De l'interprétation des musiques électroniques dans la littérature française contemporaine
Alain-Philippe Durand

Dans un article publié en décembre 2001 par le Magazine Littéraire, Jean-Yves Leloup décrit sommairement une nouvelle génération de romanciers dont les textes sont en partie inspirés par les musiques électroniques, des écrivains français « nés dans le tourbillon des raves et des dancefloors »1 . Ces auteurs partagent le désir d'incorporer dans leurs œuvres un environnement musical authentique. Pour certains, le milieu de la musique électronique n'est qu'un prétexte qui sert de décor à l'action. Pour d'autres, ce milieu sert de base à la peinture d'un aspect spécifique de la société contemporaine. Enfin, pour une minorité, il s'agit d'inventer une nouvelle forme d'écriture à partir des techniques et nouvelles technologies qu'utilisent les disc-jockeys (D.J., appellation des musiciens électroniques)2 . Nous avons déjà examiné comment plusieurs romanciers des années 80 et 90 écrivent le bruit3 . Dans le présent article, nous discuterons la présence et l'influence des musiques électroniques dans la littérature française de la fin du vingtième et du début du vingt-et-unième siècle4 . Après quelques considérations théoriques et une présentation du corpus, on s'attardera sur le cas de Patrick Bouvet.

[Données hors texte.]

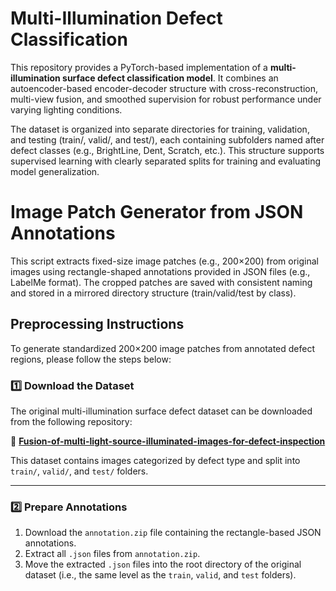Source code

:# Multi-Illumination Defect Classification

This repository provides a PyTorch-based implementation of a **multi-illumination surface defect classification model**. It combines an autoencoder-based encoder-decoder structure with cross-reconstruction, multi-view fusion, and smoothed supervision for robust performance under varying lighting conditions.

The dataset is organized into separate directories for training, validation, and testing (train/, valid/, and test/), each containing subfolders named after defect classes (e.g., BrightLine, Dent, Scratch, etc.). This structure supports supervised learning with clearly separated splits for training and evaluating model generalization.

# Image Patch Generator from JSON Annotations

This script extracts fixed-size image patches (e.g., 200×200) from original images using rectangle-shaped annotations provided in JSON files (e.g., LabelMe format). The cropped patches are saved with consistent naming and stored in a mirrored directory structure (train/valid/test by class).

##  Preprocessing Instructions

To generate standardized 200×200 image patches from annotated defect regions, please follow the steps below:

### 1️⃣ Download the Dataset

The original multi-illumination surface defect dataset can be downloaded from the following repository:

🔗 **[Fusion-of-multi-light-source-illuminated-images-for-defect-inspection](https://github.com/Xavierman/Fusion-of-multi-light-source-illuminated-images-for-defect-inspection)**

This dataset contains images categorized by defect type and split into `train/`, `valid/`, and `test/` folders.

---

### 2️⃣ Prepare Annotations

1. Download the `annotation.zip` file containing the rectangle-based JSON annotations.
2. Extract all `.json` files from `annotation.zip`.
3. Move the extracted `.json` files into the root directory of the original dataset (i.e., the same level as the `train`, `valid`, and `test` folders).
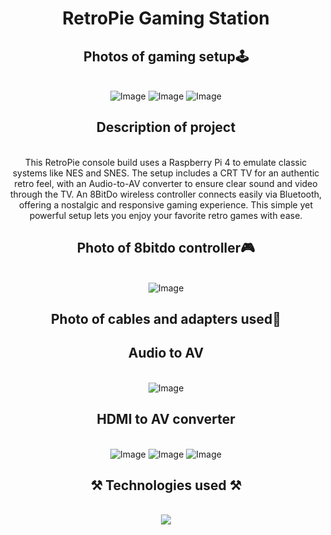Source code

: 
<h1 align="center">RetroPie Gaming Station</h1>
<h2 align="center">Photos of gaming setup🕹️</h2>
<br/>
<div align="center">
<img src="https://github.com/user-attachments/assets/b645a8ea-83c6-4d38-b9ba-12c07453942f" alt="Image" />
<img src="https://github.com/user-attachments/assets/0e5f1f11-8665-49c3-92bf-e231b6cce182" alt="Image" />
<img src="https://github.com/user-attachments/assets/68de0d5c-e43e-4f90-88e1-bb23cf4c4dc5" alt="Image" />
</div>
<h2 align="center">Description of project</h2>
<br/>
<div align="center">
This RetroPie console build uses a Raspberry Pi 4 to emulate classic systems like NES and SNES. The setup includes a CRT TV for an authentic retro feel, with an Audio-to-AV converter to ensure clear sound and video through the TV. An 8BitDo wireless controller connects easily via Bluetooth, offering a nostalgic and responsive gaming experience. This simple yet powerful setup lets you enjoy your favorite retro games with ease.
</div>
<h2 align="center">Photo of 8bitdo controller🎮</h2>
<br/>
<div align="center">
<img src="https://github.com/user-attachments/assets/adf0b24f-6605-4d7c-a151-1b83aa4cc7bc" alt="Image" />
</div>
<h2 align="center">Photo of cables and adapters used🔌</h2>
<h2 align="center">Audio to AV</h2>
<br/>
<div align="center">
<img src="https://github.com/user-attachments/assets/207071c9-8b20-4464-9d19-0c7e21f24fd2" alt="Image" />  
</div>
<h2 align="center">HDMI to AV converter</h2>
<br/>
<div align="center">
<img src="https://github.com/user-attachments/assets/390dc889-c6e5-4e73-8042-78769abcfb8e" alt="Image" /> 
<img src="https://github.com/user-attachments/assets/c7919c35-2e31-4057-8efc-476b4cbc83e4" alt="Image" /> 
<img src="https://github.com/user-attachments/assets/67b0ff2b-a3b2-461f-86d5-fd12cc7cf89b" alt="Image" /> 
</div>
<h2 align="center">⚒️ Technologies used ⚒️</h2>
<br/>
<div align="center">
    <img src="https://skillicons.dev/icons?i=github,powershell,raspberrypi,linux,windows" />   
</div>

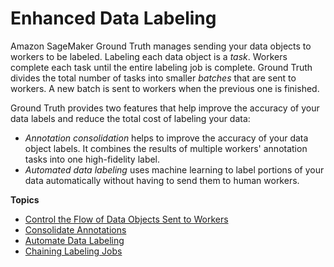 # Enhanced Data Labeling<a name="sms-data-labeling"></a>

Amazon SageMaker Ground Truth manages sending your data objects to workers to be labeled\. Labeling each data object is a *task*\. Workers complete each task until the entire labeling job is complete\. Ground Truth divides the total number of tasks into smaller *batches* that are sent to workers\. A new batch is sent to workers when the previous one is finished\.

Ground Truth provides two features that help improve the accuracy of your data labels and reduce the total cost of labeling your data:
+ *Annotation consolidation* helps to improve the accuracy of your data object labels\. It combines the results of multiple workers' annotation tasks into one high\-fidelity label\.
+ *Automated data labeling* uses machine learning to label portions of your data automatically without having to send them to human workers\.

**Topics**
+ [Control the Flow of Data Objects Sent to Workers](sms-batching.md)
+ [Consolidate Annotations](sms-annotation-consolidation.md)
+ [Automate Data Labeling](sms-automated-labeling.md)
+ [Chaining Labeling Jobs](sms-reusing-data.md)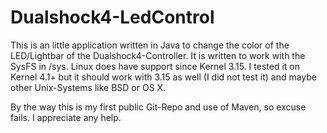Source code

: # Dualshock4-LedControl

This is an little application written in Java to change the color of the LED/Lightbar of the Dualshock4-Controller.
It is written to work with the SysFS in /sys. Linux does have support since Kernel 3.15.
I tested it on Kernel 4.1+ but it should work with 3.15 as well (I did not test it) and maybe other Unix-Systems like BSD or OS X.

By the way this is my first public Git-Repo and use of Maven, so excuse fails. I appreciate any help.
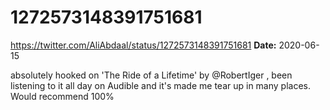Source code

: # 1272573148391751681
https://twitter.com/AliAbdaal/status/1272573148391751681
**Date:** 2020-06-15

absolutely hooked on 'The Ride of a Lifetime' by @RobertIger , been listening to it all day on Audible and it's made me tear up in many places. Would recommend 100%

L'influence qu'exerce la musique sur la littérature n'est pas nouvelle. Néanmoins, si, comme le souligne Eric Prieto, la musique a toujours eu sa place dans le roman, cela a souvent été en tant que thème ou source d'inspiration. Hormis de rares exceptions, la mise en scène de la musique et des musiciens ne se fait pas selon des voies qui affectent directement ce qu'Aldous Huxley appelle la construction du roman5 . Trois autres événements semblent fondamentaux si l'on veut saisir l'influence des musiques électroniques dans le cas précis de plusieurs romanciers de la fin du vingtième et du début du vingt-et-unième siècle. Il s'agit de l'invention du phonautographe, une machine créée en 1857 par Léon Scott de Martinville dans l'espoir d'écrire le son littéralement, de le rendre visible6  ; celle du phonographe, l'ancêtre du lecteur CD en 1878 par Thomas Edison ; et enfin celle du e-mu emulator, le premier sampler ou échantillonneur en 1980 par Dave Rossum et Scott Wedge : une sorte d'ordinateur équipé d'un logiciel qui permet de se « réapproprier un extrait sonore sur un disque, à la radio, en fait, sur toutes sources sonores » (Boucher 477)7 et de le stocker en mémoire8 . Ce qu'il est important [End Page 138] de souligner ici est le concept de l'enregistrement des sons (et donc celui de la musique) qui ouvre de nouvelles perspectives quant à leur manipulation, à leur amplification et à leur retranscription. L'enregistrement est une redéfinition de la matière première qui permet de ne plus dépendre des instruments de musique. La répétition et les enregistrements strictement identiques, les collages et les mélanges de sources sonores les plus invraisemblables, mais aussi l'archivage sonore sont désormais de l'ordre du possible.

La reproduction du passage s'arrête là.